### INPUT FOR THIS TASK
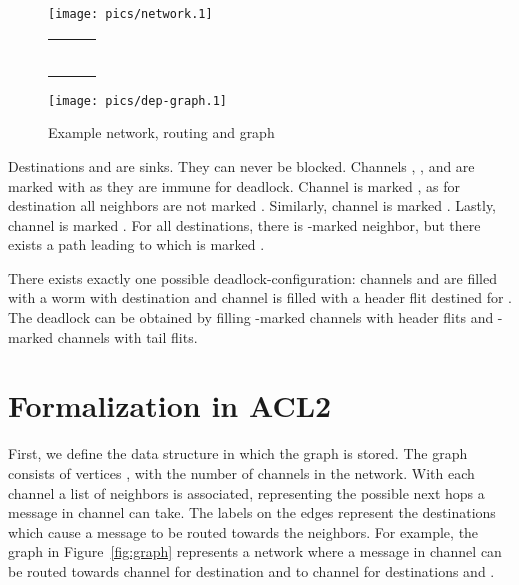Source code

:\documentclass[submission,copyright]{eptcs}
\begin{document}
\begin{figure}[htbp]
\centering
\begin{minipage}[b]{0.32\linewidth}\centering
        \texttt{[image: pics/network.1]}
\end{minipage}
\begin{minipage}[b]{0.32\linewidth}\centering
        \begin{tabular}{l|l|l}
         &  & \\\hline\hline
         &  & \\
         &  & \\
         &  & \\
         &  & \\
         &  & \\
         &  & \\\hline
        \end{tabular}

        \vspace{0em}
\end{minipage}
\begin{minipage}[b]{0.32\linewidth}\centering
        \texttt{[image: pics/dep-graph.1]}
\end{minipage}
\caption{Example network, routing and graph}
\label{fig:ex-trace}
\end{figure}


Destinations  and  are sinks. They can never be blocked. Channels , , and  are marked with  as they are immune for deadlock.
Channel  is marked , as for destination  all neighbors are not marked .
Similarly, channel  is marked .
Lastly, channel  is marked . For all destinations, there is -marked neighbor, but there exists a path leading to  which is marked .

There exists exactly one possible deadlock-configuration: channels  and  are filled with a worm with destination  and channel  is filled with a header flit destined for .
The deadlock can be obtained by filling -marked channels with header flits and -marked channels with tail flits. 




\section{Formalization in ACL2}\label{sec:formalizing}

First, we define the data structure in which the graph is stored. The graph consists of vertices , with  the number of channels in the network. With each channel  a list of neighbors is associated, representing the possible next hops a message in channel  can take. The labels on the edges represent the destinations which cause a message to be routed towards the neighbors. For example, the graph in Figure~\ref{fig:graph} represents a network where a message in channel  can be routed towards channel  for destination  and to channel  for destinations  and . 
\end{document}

### TASK
A line qualifies when it holds the word "header"; report all qualifying lines from the records above.

### RESPONSE TO THE TASK
There exists exactly one possible deadlock-configuration: channels  and  are filled with a worm with destination  and channel  is filled with a header flit destined for .
The deadlock can be obtained by filling -marked channels with header flits and -marked channels with tail flits. 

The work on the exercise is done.